Interdisciplinary and between specialties

In general, participants reported positive interactions and mutual collegial respect between ED nurses and doctors. Communication with specialties outside ED was more challenging due to issues with internal communication systems such as finding the correct phone number. There was an appreciation that this was also impacted by workload demand of specialty teams.
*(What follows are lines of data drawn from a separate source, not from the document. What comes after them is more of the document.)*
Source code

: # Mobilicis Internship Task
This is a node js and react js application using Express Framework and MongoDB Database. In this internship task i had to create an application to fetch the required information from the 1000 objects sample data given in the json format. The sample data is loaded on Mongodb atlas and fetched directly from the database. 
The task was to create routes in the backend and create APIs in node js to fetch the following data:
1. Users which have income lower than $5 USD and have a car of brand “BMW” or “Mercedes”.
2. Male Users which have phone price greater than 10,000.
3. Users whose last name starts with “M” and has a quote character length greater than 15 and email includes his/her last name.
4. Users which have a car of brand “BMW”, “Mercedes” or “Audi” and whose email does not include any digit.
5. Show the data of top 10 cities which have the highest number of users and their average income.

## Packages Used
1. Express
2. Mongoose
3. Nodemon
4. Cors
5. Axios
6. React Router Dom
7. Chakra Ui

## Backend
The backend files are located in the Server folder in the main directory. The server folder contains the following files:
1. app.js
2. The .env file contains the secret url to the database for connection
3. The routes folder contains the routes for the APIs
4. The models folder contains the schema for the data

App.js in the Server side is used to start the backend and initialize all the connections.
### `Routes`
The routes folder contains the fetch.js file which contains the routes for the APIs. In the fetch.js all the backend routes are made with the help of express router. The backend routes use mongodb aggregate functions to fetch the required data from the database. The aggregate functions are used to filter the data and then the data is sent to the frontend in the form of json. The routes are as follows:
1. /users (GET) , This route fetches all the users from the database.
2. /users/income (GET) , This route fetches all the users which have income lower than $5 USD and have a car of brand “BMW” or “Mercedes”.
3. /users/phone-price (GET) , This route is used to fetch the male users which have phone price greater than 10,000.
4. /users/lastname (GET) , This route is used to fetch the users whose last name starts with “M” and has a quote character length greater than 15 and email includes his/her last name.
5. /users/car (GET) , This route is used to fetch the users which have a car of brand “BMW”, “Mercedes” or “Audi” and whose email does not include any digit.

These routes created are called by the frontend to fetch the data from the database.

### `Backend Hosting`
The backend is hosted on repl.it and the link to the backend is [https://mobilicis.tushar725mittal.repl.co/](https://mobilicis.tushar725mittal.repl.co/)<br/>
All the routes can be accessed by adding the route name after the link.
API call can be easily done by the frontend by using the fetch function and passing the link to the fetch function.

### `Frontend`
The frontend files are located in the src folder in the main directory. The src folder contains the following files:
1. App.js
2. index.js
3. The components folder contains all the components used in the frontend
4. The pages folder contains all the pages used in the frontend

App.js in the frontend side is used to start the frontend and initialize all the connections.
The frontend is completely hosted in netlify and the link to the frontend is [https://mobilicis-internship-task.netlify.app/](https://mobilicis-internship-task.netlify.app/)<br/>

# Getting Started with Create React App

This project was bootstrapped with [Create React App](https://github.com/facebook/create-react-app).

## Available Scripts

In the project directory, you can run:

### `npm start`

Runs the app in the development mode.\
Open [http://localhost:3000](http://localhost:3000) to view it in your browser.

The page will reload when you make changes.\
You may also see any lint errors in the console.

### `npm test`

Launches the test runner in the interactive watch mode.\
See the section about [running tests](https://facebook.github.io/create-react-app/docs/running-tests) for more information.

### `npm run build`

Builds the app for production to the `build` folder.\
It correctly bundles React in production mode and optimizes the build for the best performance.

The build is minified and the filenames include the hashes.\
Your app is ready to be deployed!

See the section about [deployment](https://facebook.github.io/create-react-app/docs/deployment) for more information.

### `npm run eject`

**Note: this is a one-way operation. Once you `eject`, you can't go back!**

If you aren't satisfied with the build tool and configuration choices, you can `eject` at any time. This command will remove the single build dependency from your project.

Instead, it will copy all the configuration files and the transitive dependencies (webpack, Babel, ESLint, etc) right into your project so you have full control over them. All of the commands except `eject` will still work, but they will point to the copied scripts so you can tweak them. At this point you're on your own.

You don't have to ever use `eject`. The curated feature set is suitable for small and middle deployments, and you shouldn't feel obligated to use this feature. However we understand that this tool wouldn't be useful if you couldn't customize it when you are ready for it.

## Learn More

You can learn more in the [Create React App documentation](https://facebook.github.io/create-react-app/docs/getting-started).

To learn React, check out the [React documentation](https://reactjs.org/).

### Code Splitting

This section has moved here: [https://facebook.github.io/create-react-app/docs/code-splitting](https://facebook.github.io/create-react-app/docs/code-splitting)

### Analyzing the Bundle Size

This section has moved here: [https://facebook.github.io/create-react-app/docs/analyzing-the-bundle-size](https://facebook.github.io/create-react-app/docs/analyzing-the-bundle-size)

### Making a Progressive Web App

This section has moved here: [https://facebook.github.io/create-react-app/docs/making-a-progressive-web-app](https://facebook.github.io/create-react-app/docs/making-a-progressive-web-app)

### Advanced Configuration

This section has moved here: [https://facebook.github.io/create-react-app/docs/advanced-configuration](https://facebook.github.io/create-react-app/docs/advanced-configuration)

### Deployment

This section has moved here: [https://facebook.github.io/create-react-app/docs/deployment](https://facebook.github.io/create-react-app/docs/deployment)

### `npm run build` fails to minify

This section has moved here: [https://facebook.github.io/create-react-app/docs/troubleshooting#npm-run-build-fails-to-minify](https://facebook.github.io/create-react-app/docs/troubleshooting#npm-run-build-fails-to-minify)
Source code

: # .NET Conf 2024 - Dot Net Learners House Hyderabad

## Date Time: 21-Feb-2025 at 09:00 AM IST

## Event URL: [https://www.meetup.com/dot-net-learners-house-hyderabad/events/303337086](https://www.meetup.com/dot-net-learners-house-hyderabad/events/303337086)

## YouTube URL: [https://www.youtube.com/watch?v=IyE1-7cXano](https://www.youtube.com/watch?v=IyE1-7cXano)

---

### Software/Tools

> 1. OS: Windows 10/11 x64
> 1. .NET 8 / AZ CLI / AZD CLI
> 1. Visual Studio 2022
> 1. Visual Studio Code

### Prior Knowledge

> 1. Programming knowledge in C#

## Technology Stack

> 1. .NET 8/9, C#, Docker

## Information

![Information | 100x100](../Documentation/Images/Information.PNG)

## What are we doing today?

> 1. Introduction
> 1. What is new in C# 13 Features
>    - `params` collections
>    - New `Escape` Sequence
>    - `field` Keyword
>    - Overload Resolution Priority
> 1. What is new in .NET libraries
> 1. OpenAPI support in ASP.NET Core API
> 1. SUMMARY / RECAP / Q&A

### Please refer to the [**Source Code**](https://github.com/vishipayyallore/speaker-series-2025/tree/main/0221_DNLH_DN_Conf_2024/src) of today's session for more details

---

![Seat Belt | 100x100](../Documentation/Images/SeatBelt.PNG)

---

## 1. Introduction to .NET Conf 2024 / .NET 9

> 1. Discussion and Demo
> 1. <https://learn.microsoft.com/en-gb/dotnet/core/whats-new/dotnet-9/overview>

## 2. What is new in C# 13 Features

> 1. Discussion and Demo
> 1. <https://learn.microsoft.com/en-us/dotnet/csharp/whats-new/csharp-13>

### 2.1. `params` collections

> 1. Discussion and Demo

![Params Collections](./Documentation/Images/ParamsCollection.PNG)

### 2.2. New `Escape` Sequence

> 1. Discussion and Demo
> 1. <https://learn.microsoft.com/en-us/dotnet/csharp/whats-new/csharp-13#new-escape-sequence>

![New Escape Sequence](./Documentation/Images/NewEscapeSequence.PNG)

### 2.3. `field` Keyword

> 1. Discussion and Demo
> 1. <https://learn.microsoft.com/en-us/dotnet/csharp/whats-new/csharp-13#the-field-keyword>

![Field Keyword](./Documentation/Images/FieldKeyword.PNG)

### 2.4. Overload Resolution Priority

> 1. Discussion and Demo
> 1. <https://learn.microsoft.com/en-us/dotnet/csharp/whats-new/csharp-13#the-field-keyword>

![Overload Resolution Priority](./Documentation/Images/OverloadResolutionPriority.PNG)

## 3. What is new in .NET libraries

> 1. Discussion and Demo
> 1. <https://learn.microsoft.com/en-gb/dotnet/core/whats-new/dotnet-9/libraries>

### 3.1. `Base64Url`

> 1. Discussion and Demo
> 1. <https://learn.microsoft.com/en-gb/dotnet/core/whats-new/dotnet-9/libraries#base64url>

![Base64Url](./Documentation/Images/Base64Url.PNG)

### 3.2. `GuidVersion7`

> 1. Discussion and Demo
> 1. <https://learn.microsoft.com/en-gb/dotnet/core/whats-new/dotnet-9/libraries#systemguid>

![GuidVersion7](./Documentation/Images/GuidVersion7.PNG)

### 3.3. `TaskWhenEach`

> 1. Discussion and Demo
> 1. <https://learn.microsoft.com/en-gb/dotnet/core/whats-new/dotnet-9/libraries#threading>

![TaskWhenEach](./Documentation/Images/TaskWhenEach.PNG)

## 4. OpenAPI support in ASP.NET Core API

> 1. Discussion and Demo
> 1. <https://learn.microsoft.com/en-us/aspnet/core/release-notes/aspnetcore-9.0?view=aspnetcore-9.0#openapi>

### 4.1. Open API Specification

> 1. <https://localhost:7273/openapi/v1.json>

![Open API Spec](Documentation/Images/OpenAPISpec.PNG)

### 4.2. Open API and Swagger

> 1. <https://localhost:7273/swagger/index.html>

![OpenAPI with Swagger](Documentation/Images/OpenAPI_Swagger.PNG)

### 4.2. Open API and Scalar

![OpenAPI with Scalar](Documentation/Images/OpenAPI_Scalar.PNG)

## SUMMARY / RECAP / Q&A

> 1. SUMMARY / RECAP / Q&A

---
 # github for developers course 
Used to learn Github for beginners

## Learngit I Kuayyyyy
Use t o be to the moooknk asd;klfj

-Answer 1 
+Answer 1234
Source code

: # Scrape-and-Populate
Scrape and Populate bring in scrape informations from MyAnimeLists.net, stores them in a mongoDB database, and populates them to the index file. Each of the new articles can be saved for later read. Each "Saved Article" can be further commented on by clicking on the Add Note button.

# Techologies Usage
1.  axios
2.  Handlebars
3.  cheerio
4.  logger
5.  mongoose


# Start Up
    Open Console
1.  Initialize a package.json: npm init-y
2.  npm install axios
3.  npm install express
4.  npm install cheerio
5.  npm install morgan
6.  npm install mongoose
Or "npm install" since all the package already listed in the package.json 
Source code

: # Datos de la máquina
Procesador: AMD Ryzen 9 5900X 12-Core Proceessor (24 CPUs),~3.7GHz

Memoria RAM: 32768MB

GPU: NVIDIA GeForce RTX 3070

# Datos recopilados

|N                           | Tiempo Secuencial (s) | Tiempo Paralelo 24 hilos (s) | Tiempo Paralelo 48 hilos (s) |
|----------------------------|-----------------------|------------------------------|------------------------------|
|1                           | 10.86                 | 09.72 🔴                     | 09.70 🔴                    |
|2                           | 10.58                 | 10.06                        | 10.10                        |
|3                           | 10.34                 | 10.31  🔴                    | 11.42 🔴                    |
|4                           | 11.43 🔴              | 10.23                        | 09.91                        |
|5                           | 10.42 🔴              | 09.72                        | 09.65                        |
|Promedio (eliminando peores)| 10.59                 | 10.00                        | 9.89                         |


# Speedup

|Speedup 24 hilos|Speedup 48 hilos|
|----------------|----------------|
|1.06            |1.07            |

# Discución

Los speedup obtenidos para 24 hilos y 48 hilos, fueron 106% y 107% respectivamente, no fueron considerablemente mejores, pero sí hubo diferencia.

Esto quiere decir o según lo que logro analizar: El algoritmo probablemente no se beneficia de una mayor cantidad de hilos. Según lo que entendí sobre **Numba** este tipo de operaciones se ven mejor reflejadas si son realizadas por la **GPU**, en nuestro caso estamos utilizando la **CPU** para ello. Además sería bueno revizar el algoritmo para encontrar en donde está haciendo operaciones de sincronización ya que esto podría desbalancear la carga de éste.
‘…but I think sometimes communication's lacking a little bit, because they're – the medical staff are so time pressured as well to go on and review the next patient’ (FG 5 –nurses).

Discussion

Sepsis continues to be one of the leading causes of morbidity and mortality in hospital; but the majority of this is preventable with early recognition and timely care.18 Few studies exist that explore what ED nurses and doctors experience when caring for patients with sepsis. This qualitative study identified three key themes regarding factors that affect sepsis care in ED: clinical management, challenges and delays and communication. The results highlight the important and often complex interactions of clinical, systemic and organisational structures. Early recognition of sepsis undoubtedly leads to better outcomes for patients.1, 3, 19 There are inherent challenges with regards to identifying patients with sepsis in the ED environment promptly and efficiently.20, 21 Primarily, a large variety of pathogens underlie patient's conditions and clinical presentations.2 This is confounded by patients who are poor historians, have multiple co-morbidities or have atypical symptoms, as highlighted in our study and other literature.12, 22

Triage was noted to be the most difficult task facing ED nurses. It may not always be possible to diagnose sepsis at triage.20 More detailed assessment may be first required, or patients may progress to sepsis or septic shock during their ED or hospital stay. A study in 2015, conducted prior to the introduction of the sepsis 3 definition, noted that the Australasian Triage Scale system only leads to moderate accuracy and moderate agreement between nurses regarding sepsis identification.21 Furthermore, patients triaged to lower acuity treatment areas face a significant delay to antibiotic treatment.23 Therefore, this may be an area to focus quality improvement and nurse education strategies. A qualitative study exploring ED nurse perceptions and experience recognising sepsis in an Australian ED also highlighted the important role nurses have with regards to sepsis recognition, particularly at triage. The authors advocated for the development of nurse inclusive sepsis pathways in ED.11

Having a clinical pathway for sepsis was highly valued by clinicians. Nurses reported feeling empowered by the pathway enabling them to prioritise tasks, promptly care for patients and highlight when to escalate care. The introduction of a locally developed antibiotic guideline smart-phone application (Empiric) was seen to foster better antibiotic stewardship and reduced antibiotic decision time for doctors. Another qualitative study published recently supports the use of clear evidence-based clinical pathways in ED.12

Currently in NZ, the New Zealand Sepsis Trust (NZST) and Best Practice Advocacy Centre New Zealand have localised some of the UK NICE sepsis pathways.24 The NZST has recently drafted a New Zealand Sepsis Action Plan,25 and ED recognition and management is a key strategic focus area. Clearer consensus regarding fluid and vasopressor use are coveted; the ARISE study group are currently conducting research aiming to address this.26 Other qualitative studies in ED advocate for nurse initiated fluid treatment in sepsis,22 particularly in busy environments. Such strategies warrant further clinical review but could in future be included in sepsis pathways.

Difficulty recognising deterioration when workload demands are high, particularly regarding vital signs, was a key finding in the present study. Patients with sepsis are a cohort with one of the highest risks of unrecognised deterioration.21 Evidence demonstrates that high patient load, particularly of high acuity patients, and patient flow demands, impede the ability of nurses to recognise sepsis.